Dihadapan Wabup Solok, Epyardi Ancam Petugas Pol PP
Semangatnews, Solok- Siapa yang tak kenal dengan Epyardi Asda, eks katpen kapal yang dulu politisi PPP kini berlabuh ke PAN.
Ia adalah putra Solok yang bakal bertarung pada Pilkada 2020 ini. Tentu saja aktualisasi diri perlu dilakukan dan Ia pun mengumpulkan massa di kampungnya bernama Sirukam, kecamatan Payuang Sekaki, Kamis 30 April 2020.
Namun sayang, karena Sumbar menerapkan PSBB, acara Epyardi ini terpaksa dibubarkan petugas covid 19 daerah kabupaten Solok.
Tak terima, Epyardi meradang dan mengatai-ngatai petugas sekaligus mengancam.
”Tidak ada satupun corona di sini boleh dicek, kenapa? Karena kita pagi sudah ke sawah dan ke ladang di bawah matahari terik, tidak akan ada corona pada kita, yang kena itu orang-orang kaya, hidupnya ber AC,” celetuk mantan anggota DPR RI ini.
Sebelum dibubarkan petugas, Epyardi Asda di tengah massa sempat berkoar bahwa warga Kabupaten Solok tidak satupun terkena virus Corona kecuali dibawa oleh perantau.
Acara kumpulkan massa dalam rangka bagi-bagi bantuan itu dibubarkan oleh Gugus Tugas Percepatan Penanganan Covid-19, dikomandoi Kepala SatpolPP Kabupaten Solok Efriadi.
Janggalnya acara Epyardi ini didampingi Wakil Bupati Solok, Yulfadri Nurdin.
Namun, Gugus Tugas Covid-19 Kabupaten Solok tidak bergeming tetap membubarkan massa karena dinilai telah melanggar.
Sebaliknya dihadapan Wakil Bupati, Yulfadri, politisi Epyardi Asda marah- marah kepada SatpolPP yang telah menghentikan kegiatannya.
Bahkan mengatai-ngatai dan melontarkan ancaman.”Ini Satpol PP kalian dibayar oleh gaji rakyat, nakut-nakutin rakyat kalian semua. Insyaallah kalau saya jadi bupati orang-orang seperti anda ini tak akan ada lagi di tempat saya,” tegasnya.
Wakil Bupati Yulfadri Nurdin seperti tak berkutik saat pembubaran itu.

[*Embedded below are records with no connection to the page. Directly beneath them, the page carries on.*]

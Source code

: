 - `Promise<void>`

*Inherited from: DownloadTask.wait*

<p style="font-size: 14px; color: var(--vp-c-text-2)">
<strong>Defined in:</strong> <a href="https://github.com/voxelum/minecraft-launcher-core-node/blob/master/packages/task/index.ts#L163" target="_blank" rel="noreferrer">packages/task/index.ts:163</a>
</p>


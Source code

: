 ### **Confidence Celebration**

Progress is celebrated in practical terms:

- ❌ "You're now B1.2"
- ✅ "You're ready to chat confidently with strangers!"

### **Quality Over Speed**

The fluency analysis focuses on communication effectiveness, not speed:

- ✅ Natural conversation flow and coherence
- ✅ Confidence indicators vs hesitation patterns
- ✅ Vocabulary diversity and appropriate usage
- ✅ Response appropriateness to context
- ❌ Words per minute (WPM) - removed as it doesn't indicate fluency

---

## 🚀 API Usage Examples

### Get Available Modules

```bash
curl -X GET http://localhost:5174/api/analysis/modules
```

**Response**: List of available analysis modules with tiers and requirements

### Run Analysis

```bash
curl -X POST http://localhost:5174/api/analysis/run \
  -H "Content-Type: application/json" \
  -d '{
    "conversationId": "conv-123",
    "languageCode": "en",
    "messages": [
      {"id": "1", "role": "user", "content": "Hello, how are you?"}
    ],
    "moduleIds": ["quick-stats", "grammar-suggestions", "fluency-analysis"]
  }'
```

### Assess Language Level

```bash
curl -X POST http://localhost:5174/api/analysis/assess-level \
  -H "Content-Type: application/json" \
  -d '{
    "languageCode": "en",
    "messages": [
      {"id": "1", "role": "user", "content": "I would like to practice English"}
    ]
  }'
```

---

Seolah ikut melegitimasi pelanggaran yang dilakukan selama PSBB, bahkan ikut membagi-bagikan kantong bantuan kepada massa yang dikumpulkan.

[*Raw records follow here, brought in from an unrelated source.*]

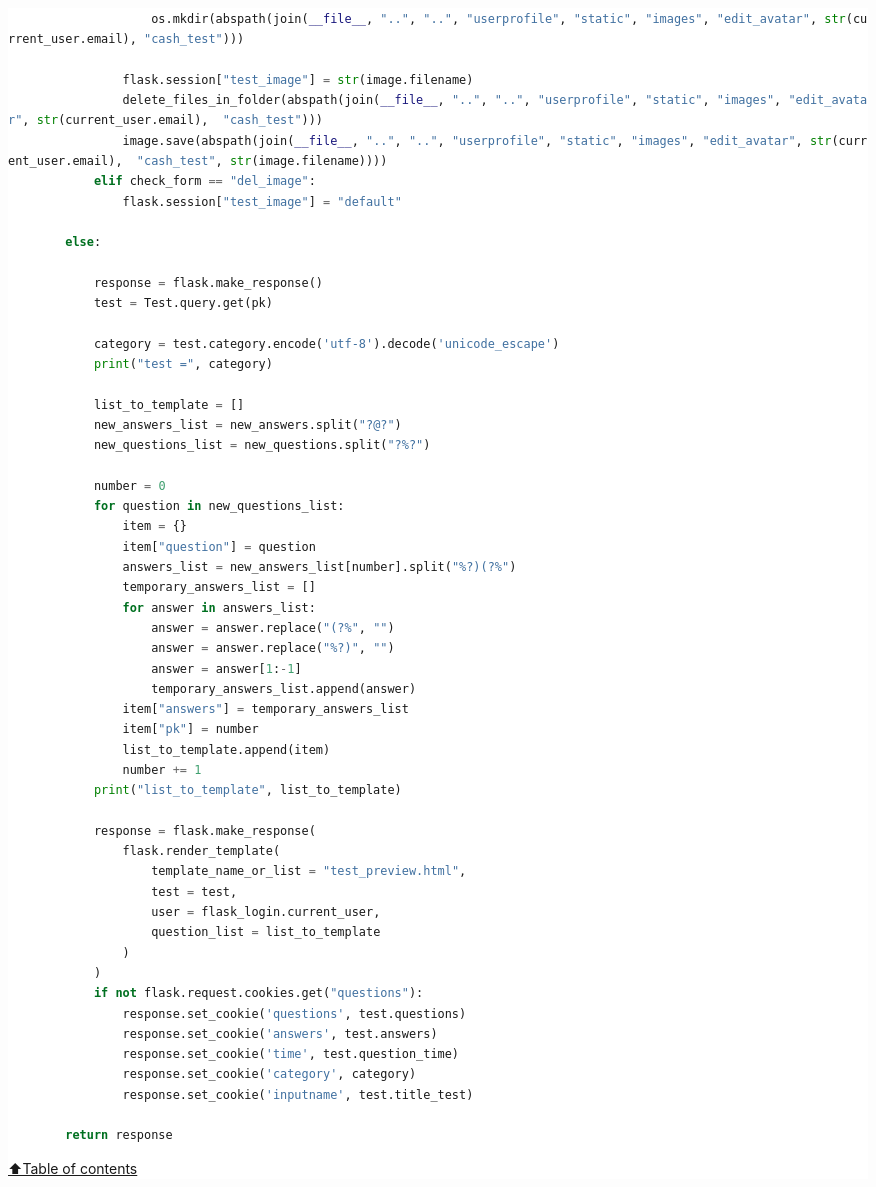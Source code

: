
 ```python
                    os.mkdir(abspath(join(__file__, "..", "..", "userprofile", "static", "images", "edit_avatar", str(current_user.email), "cash_test")))

                flask.session["test_image"] = str(image.filename)
                delete_files_in_folder(abspath(join(__file__, "..", "..", "userprofile", "static", "images", "edit_avatar", str(current_user.email),  "cash_test")))
                image.save(abspath(join(__file__, "..", "..", "userprofile", "static", "images", "edit_avatar", str(current_user.email),  "cash_test", str(image.filename))))
            elif check_form == "del_image":
                flask.session["test_image"] = "default"

        else:

            response = flask.make_response()
            test = Test.query.get(pk)

            category = test.category.encode('utf-8').decode('unicode_escape')
            print("test =", category)

            list_to_template = []
            new_answers_list = new_answers.split("?@?")
            new_questions_list = new_questions.split("?%?")

            number = 0
            for question in new_questions_list:
                item = {}
                item["question"] = question
                answers_list = new_answers_list[number].split("%?)(?%")
                temporary_answers_list = []
                for answer in answers_list:
                    answer = answer.replace("(?%", "")
                    answer = answer.replace("%?)", "")
                    answer = answer[1:-1]
                    temporary_answers_list.append(answer)
                item["answers"] = temporary_answers_list
                item["pk"] = number
                list_to_template.append(item)
                number += 1
            print("list_to_template", list_to_template)

            response = flask.make_response(
                flask.render_template(
                    template_name_or_list = "test_preview.html",
                    test = test,
                    user = flask_login.current_user,
                    question_list = list_to_template
                )
            )
            if not flask.request.cookies.get("questions"):
                response.set_cookie('questions', test.questions)
                response.set_cookie('answers', test.answers)
                response.set_cookie('time', test.question_time)
                response.set_cookie('category', category)
                response.set_cookie('inputname', test.title_test)

        return response
```
[⬆️Table of contents](#articles)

Menanggapi kasus ini Sekretaris Umum MUI Kabupaten Solok, Drs H Elyunus, SH mengatakan, semua pihak sudah berbuat maksimal, TNI sudah ikut turun, polisi apalagi, ulama sudah mengajak, petugas kesehatan sudah menyabung nyawa untuk semua masyarakat agar tidak terkena dampak Covid-19.
“Kenapa kita lengah dan membiarkan,” ujar Elyunus.
Elyunus juga mengatakan, BAZNAS sudah mulai membagikan bantuan ke nagari tapi dilakukan secara simbolis di kantor wali nagari. “Mohon lah petugas jangan mengabaikan kondisi. Kita berterimakasih dengan bantuan yang diberikan tapi caranya jangan melanggar seruan bersama yang sudah disepakati,” pungkas Sekretaris Umum MUI Kabupaten Solok ini.(smngtnews/indeknews)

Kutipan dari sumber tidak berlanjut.